Policy in the U.S and Canada must support this effort by imposing stricter regulations on fossil fuel companies in terms of emissions, preventing fossil fuel companies from building near residential areas, prohibiting fossil fuel expansion and investing more in clean energy infrastructure. The Feminist Agenda for the Green New Deal outlines principles that address these systemic injustices, including revaluing care work and requiring paid family leave and free child care.
Additionally, Indigenous Peoples’ vast body of traditional ecological knowledge and land caring approaches must be a foundation for adaptation and mitigation strategies. Indigenous leaders must be at the forefront of decision-making efforts regarding the climate crisis, including having their rights to Free, Prior and Informed Consent respected as stated in the UN Declaration on the Rights of Indigenous Peoples.
The Biden Administration must denounce the human rights abuses that are occurring in these communities and immediately halt fossil fuel expansion projects (such as Enbridge’s Line 3 and Formosa’s plastics plant), which will continue the injustices against women of color and Indigenous women, and further pollute the entire world.

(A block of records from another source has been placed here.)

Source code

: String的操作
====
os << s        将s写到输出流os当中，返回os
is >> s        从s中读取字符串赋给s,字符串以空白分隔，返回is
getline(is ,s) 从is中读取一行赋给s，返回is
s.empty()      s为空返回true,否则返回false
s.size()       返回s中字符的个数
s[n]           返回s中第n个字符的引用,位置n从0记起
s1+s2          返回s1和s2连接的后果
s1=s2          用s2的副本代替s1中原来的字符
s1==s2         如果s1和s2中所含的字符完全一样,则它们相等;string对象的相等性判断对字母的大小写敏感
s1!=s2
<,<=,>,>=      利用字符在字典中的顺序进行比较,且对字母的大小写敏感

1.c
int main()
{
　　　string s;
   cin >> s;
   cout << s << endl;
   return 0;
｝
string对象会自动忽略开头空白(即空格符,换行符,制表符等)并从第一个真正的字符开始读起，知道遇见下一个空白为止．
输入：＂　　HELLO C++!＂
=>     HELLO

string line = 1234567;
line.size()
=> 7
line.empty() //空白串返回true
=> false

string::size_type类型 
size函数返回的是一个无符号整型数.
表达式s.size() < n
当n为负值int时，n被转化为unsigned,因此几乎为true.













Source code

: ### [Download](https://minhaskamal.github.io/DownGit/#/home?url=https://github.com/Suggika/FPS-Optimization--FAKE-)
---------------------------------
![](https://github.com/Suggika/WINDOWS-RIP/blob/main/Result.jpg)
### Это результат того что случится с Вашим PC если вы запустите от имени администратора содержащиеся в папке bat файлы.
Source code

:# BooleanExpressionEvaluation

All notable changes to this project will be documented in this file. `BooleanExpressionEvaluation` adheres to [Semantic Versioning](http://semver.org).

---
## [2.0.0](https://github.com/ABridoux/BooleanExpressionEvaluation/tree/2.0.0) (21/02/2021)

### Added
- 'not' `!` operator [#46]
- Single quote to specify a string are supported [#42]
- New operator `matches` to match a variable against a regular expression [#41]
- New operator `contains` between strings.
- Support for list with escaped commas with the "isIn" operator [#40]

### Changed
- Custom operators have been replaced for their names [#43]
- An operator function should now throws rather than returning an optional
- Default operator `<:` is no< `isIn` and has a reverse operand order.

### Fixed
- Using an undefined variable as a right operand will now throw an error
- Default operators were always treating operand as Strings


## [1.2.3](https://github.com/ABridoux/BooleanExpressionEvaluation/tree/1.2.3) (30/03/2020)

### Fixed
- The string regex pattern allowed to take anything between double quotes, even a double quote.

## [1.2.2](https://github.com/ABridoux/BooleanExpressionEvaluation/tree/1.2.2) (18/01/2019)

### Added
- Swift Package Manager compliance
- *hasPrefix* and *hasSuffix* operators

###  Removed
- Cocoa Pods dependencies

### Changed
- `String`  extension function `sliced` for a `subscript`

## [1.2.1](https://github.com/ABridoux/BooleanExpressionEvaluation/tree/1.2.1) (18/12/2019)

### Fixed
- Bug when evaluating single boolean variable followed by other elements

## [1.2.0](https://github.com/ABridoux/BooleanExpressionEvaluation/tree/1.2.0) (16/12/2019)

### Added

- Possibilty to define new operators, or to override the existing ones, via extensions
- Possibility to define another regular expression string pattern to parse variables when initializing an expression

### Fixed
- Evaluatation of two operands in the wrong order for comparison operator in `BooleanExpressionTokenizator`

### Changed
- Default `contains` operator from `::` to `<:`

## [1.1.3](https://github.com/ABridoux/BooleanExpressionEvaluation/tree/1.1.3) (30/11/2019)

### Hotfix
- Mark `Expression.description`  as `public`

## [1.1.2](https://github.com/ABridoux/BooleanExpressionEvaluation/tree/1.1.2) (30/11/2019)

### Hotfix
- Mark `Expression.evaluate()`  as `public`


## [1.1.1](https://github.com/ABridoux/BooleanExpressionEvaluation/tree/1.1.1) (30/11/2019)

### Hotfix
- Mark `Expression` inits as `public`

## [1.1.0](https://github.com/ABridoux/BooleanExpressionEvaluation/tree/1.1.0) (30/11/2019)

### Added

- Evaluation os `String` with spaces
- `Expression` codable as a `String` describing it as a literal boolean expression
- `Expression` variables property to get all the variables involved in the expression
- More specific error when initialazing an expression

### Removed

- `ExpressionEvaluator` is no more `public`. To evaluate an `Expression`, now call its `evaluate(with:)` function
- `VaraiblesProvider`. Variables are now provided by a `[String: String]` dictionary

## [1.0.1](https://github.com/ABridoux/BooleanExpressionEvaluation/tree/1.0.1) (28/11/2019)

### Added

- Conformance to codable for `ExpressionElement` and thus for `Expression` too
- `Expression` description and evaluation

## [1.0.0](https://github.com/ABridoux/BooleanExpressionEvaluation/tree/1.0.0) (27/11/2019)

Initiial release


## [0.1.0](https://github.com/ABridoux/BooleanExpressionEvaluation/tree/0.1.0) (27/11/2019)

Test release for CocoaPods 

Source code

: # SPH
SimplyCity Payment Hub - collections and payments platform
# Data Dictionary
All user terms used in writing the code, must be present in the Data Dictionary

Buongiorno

Perry Sheffield MD, MPH explains why we need further research and analysis connecting the dots between women’s health and the fossil fuel industry: “This report tells the story that is hard but imperative that we hear about how despite knowing that many of our energy choices and financing are costing us thousands of lives and far greater chronic health burden, we have persisted to condone this system. It’s time to write a different story that will instead promote health, centering women and children and as a side effect benefit everyone.”
For decades, frontline women have been leading efforts to stop extractive industries. Policies and solutions must center frontline women’s wisdom and women-led organizations currently fighting to protect their communities worldwide.
Osprey Orielle Lake is the executive director and Livia Charles is a researcher at the Women’s Earth and Climate Action Network (WECAN), International.